Christian Piatt includes denominations on his list of five things that are holding Christianity back. He suggests that with so many denominations the “distinction from others like them are so minute that even the members within a given denomination can’t tell you what makes them unique.” Additionally, he argues that “with the trend toward personal and local autonomy taking hold in many Christian communities, there is increasingly less of a reason to keep such hierarchic corporate structures on life support any more.”
Reality Check
Piatt mentions that there are now some 38,000 unique Christian denominations (a widely accepted number that offers a solid sociological overview of diversity within Christianity). Imagine deciding to follow the way of Jesus, then seeking to find the ideal denomination in which to grow as a disciple. Could you ever adequately sift through a data set that contained 38,000 options? Of course, in reality, the options are even more numerous since many congregations look nothing like or follow the official stances of their respective denominations in some areas while ignoring them in other areas.
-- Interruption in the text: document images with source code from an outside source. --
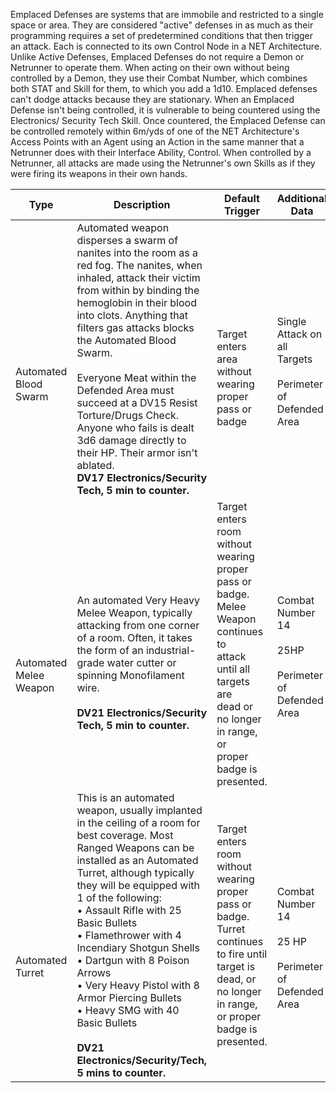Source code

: Emplaced Defenses are systems that are immobile and restricted to a single space or area. They are considered
"active" defenses in as much as their programming requires a set of predetermined conditions that then trigger
an attack. Each is connected to its own Control Node in a NET Architecture. Unlike Active Defenses, Emplaced
Defenses do not require a Demon or Netrunner to operate them. When acting on their own without being
controlled by a Demon, they use their Combat Number, which combines both STAT and Skill for them, to which
you add a 1d10. Emplaced defenses can't dodge attacks because they are stationary.
When an Emplaced Defense isn't being controlled, it is vulnerable to being countered using the Electronics/
Security Tech Skill. Once countered, the Emplaced Defense can be controlled remotely within 6m/yds of one of
the NET Architecture's Access Points with an Agent using an Action in the same manner that a Netrunner does
with their Interface Ability, Control.
When controlled by a Netrunner, all attacks are made using the Netrunner's own Skills as if they were firing
its weapons in their own hands.

| Type                                             | Description                                                                                                                                                                                                                                                                                                                                                                                                                                                                                                     | Default Trigger                                                                                                                                                                          | Additional Data                                                              |
| ------------------------------------------------ | --------------------------------------------------------------------------------------------------------------------------------------------------------------------------------------------------------------------------------------------------------------------------------------------------------------------------------------------------------------------------------------------------------------------------------------------------------------------------------------------------------------- | ---------------------------------------------------------------------------------------------------------------------------------------------------------------------------------------- | ---------------------------------------------------------------------------- |
| <br><br><br><br>Automated Blood Swarm            | Automated weapon disperses a swarm of nanites into the room as a red fog. The nanites, when inhaled, attack their victim from within by binding the hemoglobin in their blood into clots. Anything that filters gas attacks blocks the Automated Blood Swarm.<br><br>Everyone Meat within the Defended Area must succeed at a DV15 Resist Torture/Drugs Check. Anyone who fails is dealt 3d6 damage directly to their HP. Their armor isn't ablated.<br>**DV17 Electronics/Security Tech, 5 min to counter.**   | <br><br><br>Target enters area without wearing proper pass or badge                                                                                                                      | <br><br>Single Attack on all<br>Targets<br><br>Perimeter of<br>Defended Area |
| <br><br><br><br><br>Automated<br>Melee<br>Weapon | <br><br><br>An automated Very Heavy Melee Weapon, typically attacking from one corner of a room. Often, it takes the form of an industrial-grade water cutter or spinning Monofilament wire.<br><br>**DV21 Electronics/Security Tech, 5 min to counter.**                                                                                                                                                                                                                                                       | Target enters room without<br>wearing proper pass or badge.<br>Melee Weapon continues to<br>attack until all targets are<br>dead or no longer in range, or<br>proper badge is presented. | <br><br>Combat Number 14<br><br>25HP<br><br>Perimeter of<br>Defended Area    |
| <br><br><br><br><br>Automated<br>Turret          | This is an automated weapon, usually implanted in the ceiling of a room for best coverage. Most Ranged Weapons can be installed as an Automated Turret, although typically they will be equipped with 1 of the following:<br>• Assault Rifle with 25 Basic Bullets<br>• Flamethrower with 4 Incendiary Shotgun Shells<br>• Dartgun with 8 Poison Arrows<br>• Very Heavy Pistol with 8 Armor Piercing Bullets<br>• Heavy SMG with 40 Basic Bullets<br><br>**DV21 Electronics/Security/Tech, 5 mins to counter.** | Target enters room without<br>wearing proper pass or badge.<br>Turret continues to fire until<br>target is dead, or no longer<br>in range, or proper badge is<br>presented.              | <br><br>Combat Number 14<br><br>25 HP<br><br>Perimeter of<br>Defended Area   |
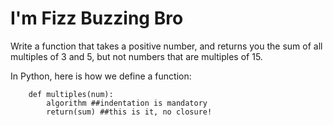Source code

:I'm Fizz Buzzing Bro
====================

Write a function that takes a positive number, and returns you the sum of all multiples of 3 and 5, but not numbers that are multiples of 15. 

In Python, here is how we define a function:

		def multiples(num):
			algorithm ##indentation is mandatory
			return(sum) ##this is it, no closure!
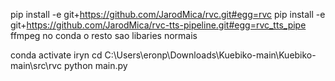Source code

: pip install -e git+https://github.com/JarodMica/rvc.git#egg=rvc
pip install -e git+https://github.com/JarodMica/rvc-tts-pipeline.git#egg=rvc_tts_pipe
ffmpeg no conda
o resto sao libaries normais



conda activate iryn
cd C:\Users\eronp\Downloads\Kuebiko-main\Kuebiko-main\src\rvc
python main.py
The idea of denominations made sense for a specific era in human history. These thoroughly modern institutions did quite a bit of good, and strategically advanced the Way of Jesus for a number of years. Modernity will soon be no more. The world is increasingly a postmodern place, and entities that try to function in modern manners will increasingly become irrelevant.
Personal Disclaimer
As I write this blog post I am quite aware that on the home page of this site my profile indicates that I am post-denominational. I recognize that my own experiences play a rather significant role in how I view this topic.
Since graduating from seminary, every church I have served has been affiliated with a denomination. In some cases that tie was strong, but in most the link was quite limited. The denominations/traditions include Christian Church (Disciples of Christ), Congregational (NACCC), Lutheran (ELCA), Presbyterian (PCUSA), and the United Church of Christ.
I have also earned three theological degrees from schools associated with three different traditions (none of which match any of the denominations mentioned above!), and worked in consultative capacities with congregations affiliated with dozens of additional denominations.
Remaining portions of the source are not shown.